- Relator(a)
- Ministro Sebastião Reis Júnior
- Órgão julgador
- Sexta Turma
- Data do julgamento
- 11/03/2026
- Data de publicação
- 17/03/2026
STJ – Acórdão, Rel. Ministro Sebastião Reis Júnior, Sexta Turma, j. 11/03/2026, p. 17/03/2026
PROCESSUAL PENAL. RECURSO EM HABEAS CORPUS. PRISÃO PREVENTIVA. DESCUMPRIMENTO DE MEDIDAS PROTETIVAS DE URGÊNCIA. INTERNAÇÃO DO RECORRENTE. SUPRESSÃO DE INSTÂNCIA. NULIDADE DA SITUAÇÃO DE FLAGRÂNCIA. QUESTÃO SUPERADA PELA DECRETAÇÃO DA PRISÃO PREVENTIVA. NECESSIDADE DA PRISÃO. FUNDAMENTAÇÃO IDÔNEA. GRAVIDADE CONCRETA DA CONDUTA. RISCO DE REITERAÇÃO DA CONDUTA. CONSTRANGIMENTO ILEGAL. AUSÊNCIA. PRECEDENTES. PARECER ACOLHIDO. 1. A conversão da prisão em flagrante para preventiva supera eventuais nulidades do flagrante, constituindo novo título de prisão (RHC n. 214.262/SC, de minha relatoria, Sexta Turma, DJEN 30/5/2025). 2. A constrição cautelar está alicerçada em elementos vinculados à realidade, ante a referência às circunstâncias fáticas justificadoras, com destaque, principalmente, ao risco concreto de reiteração da conduta.
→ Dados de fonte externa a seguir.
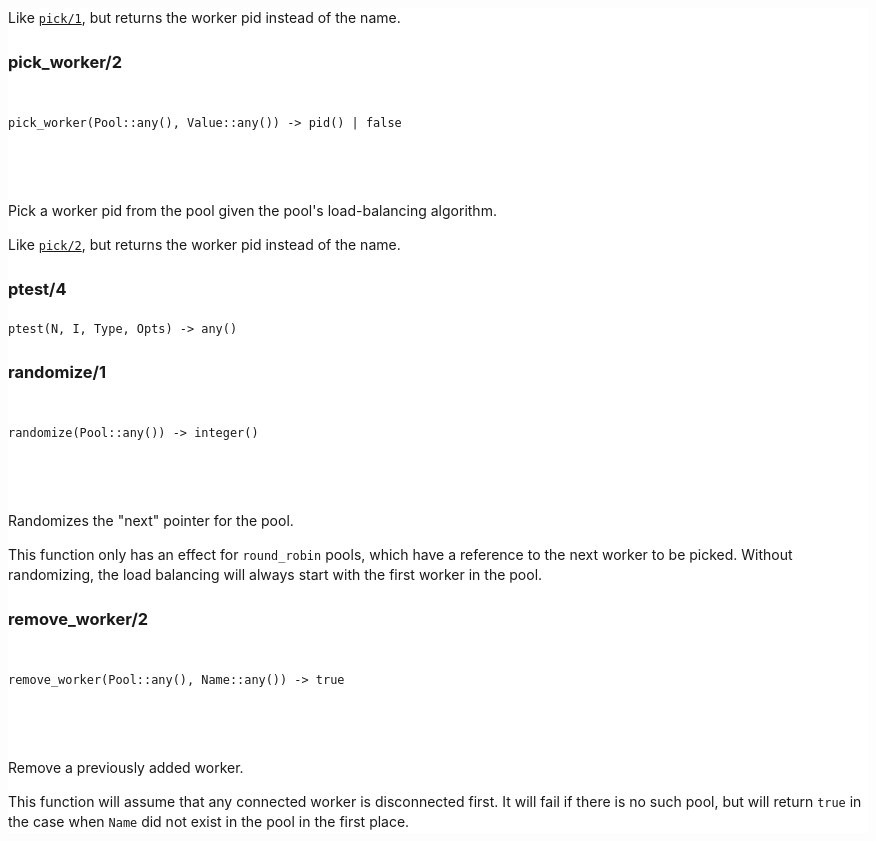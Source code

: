 
Like [`pick/1`](#pick-1), but returns the worker pid instead of the name.
<a name="pick_worker-2"></a>

### pick_worker/2 ###


<pre><code>
pick_worker(Pool::any(), Value::any()) -&gt; pid() | false
</code></pre>

<br></br>



Pick a worker pid from the pool given the pool's load-balancing algorithm.


Like [`pick/2`](#pick-2), but returns the worker pid instead of the name.
<a name="ptest-4"></a>

### ptest/4 ###

`ptest(N, I, Type, Opts) -> any()`


<a name="randomize-1"></a>

### randomize/1 ###


<pre><code>
randomize(Pool::any()) -&gt; integer()
</code></pre>

<br></br>



Randomizes the "next" pointer for the pool.


This function only has an effect for `round_robin` pools, which have a
reference to the next worker to be picked. Without randomizing, the load
balancing will always start with the first worker in the pool.
<a name="remove_worker-2"></a>

### remove_worker/2 ###


<pre><code>
remove_worker(Pool::any(), Name::any()) -&gt; true
</code></pre>

<br></br>



Remove a previously added worker.


This function will assume that any connected worker is disconnected first.
It will fail if there is no such pool, but will return `true` in the case
when `Name` did not exist in the pool in the first place.
<a name="test_run0-2"></a>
Tudo a revelar e a justificar a manutenção da medida extrema. 3. Em casos de violência contra a mulher, é necessário equilibrar a proteção do bem jurídico, que inclui a vida e a integridade física e psicológica da vítima, com a restrição da liberdade do suposto agressor. Para isso, o magistrado aplica o princípio da proporcionalidade como guia para sua decisão. 4 . Recurso em habeas corpus parcialmente conhecido e, nessa extensão, improvido. (RHC n. 225.240/BA, relator Ministro Sebastião Reis Júnior, Sexta Turma, julgado em 11/3/2026, DJEN de 17/3/2026.)